WASHINGTON — The damage has been done now. The Redskins rolled the dice last offseason and it came up snake eyes. Kirk Cousins gambled on himself and won. Now the immediate question is where they go from here to salvage the future.
It’s hard to see the current contract negotiations any other way as NFL free agency approaches on March 9. Washington is almost certain to use the franchise tag on its starting quarterback at $23.94 million by Wednesday’s 4 p.m. deadline. The leverage in these contract talks, which have gone on in some form for almost 18 months, continues to swing Cousins’ way.
The two sides never came close to a deal last offseason after Cousins signed his initial franchise tag on March 2 worth $19.95 million. The Redskins decided they had to see Cousins perform at a high level for another year. That was their right and a decision multiple league insiders thought prudent at the time when asked at the NFL owners’ meetings in Boca Raton, Fla. last March.
But if the decision was understandable, the risks were also obvious. Even a decent season in 2016 from Cousins and Washington’s leverage would wane further. And it never really had much in the first place.

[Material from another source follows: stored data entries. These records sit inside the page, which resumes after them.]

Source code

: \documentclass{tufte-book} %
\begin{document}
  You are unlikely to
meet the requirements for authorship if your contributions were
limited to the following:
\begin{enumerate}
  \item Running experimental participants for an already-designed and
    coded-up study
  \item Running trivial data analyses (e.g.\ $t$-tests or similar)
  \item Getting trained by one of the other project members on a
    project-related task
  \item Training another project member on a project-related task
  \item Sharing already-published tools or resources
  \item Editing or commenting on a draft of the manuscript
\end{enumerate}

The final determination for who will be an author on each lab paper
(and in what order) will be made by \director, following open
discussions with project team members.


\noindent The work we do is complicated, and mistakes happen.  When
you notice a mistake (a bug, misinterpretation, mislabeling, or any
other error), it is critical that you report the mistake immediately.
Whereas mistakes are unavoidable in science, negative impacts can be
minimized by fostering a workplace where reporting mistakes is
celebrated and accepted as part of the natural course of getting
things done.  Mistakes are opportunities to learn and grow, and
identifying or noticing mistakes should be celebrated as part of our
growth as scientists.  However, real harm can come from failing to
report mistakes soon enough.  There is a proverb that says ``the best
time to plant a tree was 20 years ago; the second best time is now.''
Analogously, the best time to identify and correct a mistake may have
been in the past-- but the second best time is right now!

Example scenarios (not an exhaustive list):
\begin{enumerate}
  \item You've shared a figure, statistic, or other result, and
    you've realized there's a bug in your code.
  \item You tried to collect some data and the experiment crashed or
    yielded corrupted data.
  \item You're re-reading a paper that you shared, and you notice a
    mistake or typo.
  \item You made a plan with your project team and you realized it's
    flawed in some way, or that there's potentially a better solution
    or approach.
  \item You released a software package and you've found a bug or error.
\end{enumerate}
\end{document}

Cousins had the will to wait. He didn’t jump at a lowball offer and the team wasn’t willing to go higher at the time. Now it will take extreme organizational discipline to pull back from the brink. Given that Redskins radio analyst and former star tight end Chris Cooley openly wondered on air if general manager Scot McCloughan was drinking earlier this month, that seems unlikely.
But if you’re in a conference room at Redskins Park this week and need to map out a plan for the NFL Combine in Indianapolis, here are some options to present to owner Dan Snyder and team president Bruce Allen to salvage these negotiations.
Make Cousins an offer he can’t refuse
This isn’t what they want to do. But Cousins can sign the franchise tag, take his guaranteed money and skip out the door after next season. The Redskins would need to guarantee $34.4 million to use the tag one last time and that’s way too much for any player. They could use the transition tag at $28.78 million in 2018. That isn’t happening, either, with a number that will be about 15 percent of an expected salary cap around $175 million.
Cousins and agent Mike McCartney believe the open market will set a high price. But at least make them think about it. Put an offer out comparable to what Andrew Luck got from the Colts in 2016 (Six years, $122.97 million, $87 million practical guarantees, $44 million guaranteed at signing). If Cousins is happy in Washington, he’ll take it — or at least negotiate. If he’s intent on maximizing his value, not making a deal, it will be obvious.
This is tricky. Cousins can sense the dysfunction in the front office. Everyone can. He also has a clear escape route. Washington has until the July 15 deadline to convince him things are still headed in the right direction. But how do you make that argument? Head coach Jay Gruden has just two years left on his contract. The top two wide receivers (Pierre Garcon, DeSean Jackson) are headed to free agency. The defense appears to be a rebuilding project and is on its third coordinator in four years.
The Redskins must move fast to solidify that offense, express confidence that Gruden will be around in 2018 and rebuild the defense quickly. That’s a lot for one offseason, but they can also sell a good offensive line, other top weapons like tight end Jordan Reed and wide receiver Jamison Crowder and 17 wins over two seasons. It’s not like this is a 3-13 team. It just feels like it sometimes.
Find a trade partner
Cousins has two former offensive coordinators whom he knows believed in him in Washington — Sean McVay in Los Angeles and Kyle Shanahan in San Francisco — now running their own teams as head coaches. There are other clubs desperate for help at quarterback (Cleveland Browns, New York Jets, Buffalo Bills). There always are. Meanwhile, the Redskins low-balled Cousins last year and have a history of not believing in him. As recently as 22 months ago, Cousins wanted a trade if 2015 training camp wasn’t going to be a legitimate competition with Robert Griffin III.
Washington could simply decide to get something of value now. If it tries to sign Cousins to a long-term deal by the July 15 deadline and fails, Cousins could play out the season and leave eight months later for no compensation — barring the transition tag, which would net them a third-round compensation pick. That would be a disaster and it is that time crunch that could force a trade sooner than the team would like.
Gruden wants and needs Cousins to stay. But if this is looked upon as a roster rebuild, the Redskins could flip Cousins for the draft picks that could speed up that process, start backup Colt McCoy, under contract for two more years, and develop a young quarterback for the future. There’s the makings of a deal with San Francisco, which has an immediate opening at quarterback, the No. 2 overall pick and Shanahan.
Little good is expected between now and the July 15 deadline anyway except that other quarterbacks will sign extensions (Matthew Stafford with Detroit, Derek Carr with Oakland) that could reset the market again. If Cousins is determined to maximize his value, those potential deals will likely only raise the price for Washington, which always appears a reluctant suitor.
None of these options are ideal, but the Redskins must decide quickly which is worst and avoid it at all costs. If the front office isn’t thinking clearly, it could make a mistake in the next 36 hours that could haunt the franchise for years. No pressure.